いきなりこんなことしてくる奴は一人しかいねぇ。
「げほっ、おい何しやがる空花!」
「おはようハル。お目覚めだな」
「お目覚めだな、じゃねぇよ! 寝ようとしてんのがわからねぇのか!」
「だから起こしてやったんだろう。さっきも言ったが学校は寝る場所じゃないぞ」
「授業中ならその主張もわかるけどな。別に休み時間何してようが自由だろうが。周り見て見ろよ。寝てるのはオレだけじゃねぇだろ」
何して疲れてるのか、たんに寝不足なだけなのかわからねぇが寝てるのはオレだけじゃない。教室を見回せばチラホラと机に突っ伏して寝てる奴がいた。
「確かにそうだな。よし、全員たたき起こしてこよう」
「おいやめろ!」
「? なんで止めるんだ? たたき起こされたのが自分一人だから不満なんだろう。だからこうして私が直接全員起こしに行こうとしてるんじゃないか」
「頭いかれてんのかお前は! そういうことが言いたかったわけじゃねぇよ!」
「なんなんだ全く。わけがわからない」
「お前の思考回路の方がわけわかんねぇよ」
「なはははっ! 空花がわけわからねぇのなんていつものこと——ぶげらっ?!」
「失礼なこと言うな。殴るぞ」
「も、もう殴ってんじゃねぇか」
「しまった。つい口より先に手が。これもハルの影響だな。悪影響だ。
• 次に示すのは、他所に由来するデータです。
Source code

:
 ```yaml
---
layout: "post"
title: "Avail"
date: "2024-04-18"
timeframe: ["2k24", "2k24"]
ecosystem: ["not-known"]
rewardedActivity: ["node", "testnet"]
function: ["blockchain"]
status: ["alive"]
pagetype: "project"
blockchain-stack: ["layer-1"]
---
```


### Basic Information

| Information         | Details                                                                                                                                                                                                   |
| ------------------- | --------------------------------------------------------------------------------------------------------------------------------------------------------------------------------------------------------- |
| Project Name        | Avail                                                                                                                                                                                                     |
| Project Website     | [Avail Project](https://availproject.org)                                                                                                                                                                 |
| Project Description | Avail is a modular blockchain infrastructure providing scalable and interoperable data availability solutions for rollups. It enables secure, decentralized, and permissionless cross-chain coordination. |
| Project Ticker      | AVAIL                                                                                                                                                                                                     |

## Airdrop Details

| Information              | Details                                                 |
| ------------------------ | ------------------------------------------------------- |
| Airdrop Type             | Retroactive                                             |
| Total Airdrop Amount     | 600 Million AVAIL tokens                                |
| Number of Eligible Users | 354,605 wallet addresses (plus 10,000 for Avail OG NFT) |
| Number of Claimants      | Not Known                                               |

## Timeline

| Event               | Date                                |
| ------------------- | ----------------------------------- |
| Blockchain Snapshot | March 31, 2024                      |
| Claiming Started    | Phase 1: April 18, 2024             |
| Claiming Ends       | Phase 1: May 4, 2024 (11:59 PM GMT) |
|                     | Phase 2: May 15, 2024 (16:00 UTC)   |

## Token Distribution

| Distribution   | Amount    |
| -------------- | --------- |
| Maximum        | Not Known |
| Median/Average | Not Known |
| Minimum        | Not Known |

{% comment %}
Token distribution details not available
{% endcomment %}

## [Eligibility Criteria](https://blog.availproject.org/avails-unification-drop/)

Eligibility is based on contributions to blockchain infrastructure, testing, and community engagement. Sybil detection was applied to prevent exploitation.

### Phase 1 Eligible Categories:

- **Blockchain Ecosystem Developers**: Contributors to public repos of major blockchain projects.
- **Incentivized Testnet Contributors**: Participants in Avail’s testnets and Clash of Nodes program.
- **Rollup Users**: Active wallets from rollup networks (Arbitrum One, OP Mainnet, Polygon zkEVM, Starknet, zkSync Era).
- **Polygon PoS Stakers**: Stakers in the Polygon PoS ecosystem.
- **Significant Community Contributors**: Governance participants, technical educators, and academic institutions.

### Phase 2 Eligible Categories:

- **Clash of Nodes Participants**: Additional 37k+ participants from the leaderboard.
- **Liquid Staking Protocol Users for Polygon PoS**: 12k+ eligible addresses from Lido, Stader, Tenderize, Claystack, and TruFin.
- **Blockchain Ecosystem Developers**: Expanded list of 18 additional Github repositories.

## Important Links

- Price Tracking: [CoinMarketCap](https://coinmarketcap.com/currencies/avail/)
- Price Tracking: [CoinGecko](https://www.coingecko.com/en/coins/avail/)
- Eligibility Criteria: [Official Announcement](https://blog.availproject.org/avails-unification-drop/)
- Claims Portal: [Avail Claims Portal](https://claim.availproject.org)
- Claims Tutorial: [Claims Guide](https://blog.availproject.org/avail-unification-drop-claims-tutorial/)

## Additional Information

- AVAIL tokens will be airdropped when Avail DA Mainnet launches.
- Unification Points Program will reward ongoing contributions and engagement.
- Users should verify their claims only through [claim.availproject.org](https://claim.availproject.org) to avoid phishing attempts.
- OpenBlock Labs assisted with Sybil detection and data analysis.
あぁ、私はハル達と関わるようになって穢されてしまった……」
「人聞きの悪い言い方すんじゃねぇよ! あぁくそ、完全に寝れるテンションじゃなくなっちまった」
まだ眠気はある。だがこの調子じゃどうしたって寝れそうにもねぇ。
しょうがねぇ、顔でも洗って来るか。
「あー、めんどくせぇ」
「どこか行くのか?」
「顔洗ってくんだよ、目覚ましだ」
「なるほど。それはいい案だ。それにしても……ホントに顔色が良くないな。昨日何かしてたのか?」
「ちょっとな。忙しかっただけだ。別に体調が悪いわけじゃねぇよ」
今も異常に眠いってだけで、それ以外の問題はとくにねぇしな。
「ならいい。行くなら早く行った方がいいぞ。そろそろ予鈴が鳴る」
「え、もうそんな時間かよ」
「あぁ、だから早く行って来るといい」
「俺のことは無視かよ……ひでぇぜ二人とも」
床に蹲る亮平のことを無視して教室を出る。
だが、眠気もあってボーっとしてたせいで教室に入ろうとしてる奴がいたことに気づかなかった。
「きゃっ」
「おっと。悪い、気付かなかった」
「ご、ごめんなさい! 私も前見てなくて、その……」
ぶつかったのは黄咲だった。ってか、なんか前にもぶつかったことがある気がするんだが。
で、またビビり過ぎだろ。まぁしょうがねぇか。
「あーいいって。気にすんな。そんじゃな」
「あ……」
黄咲なぁ。悪い奴じゃねぇんだろうが。
って今来たのか? いつももっと早く来てるイメージあるんだが。
まぁいいか。そんなこともあんだろ。
そんなどうでもいいことを考えてたら予鈴が鳴った。
「ちっ、ホームルームまでに戻ってこねぇとな。早く行くか」
そしてオレは眠気覚ましをするために手洗い場へと急いで向かった。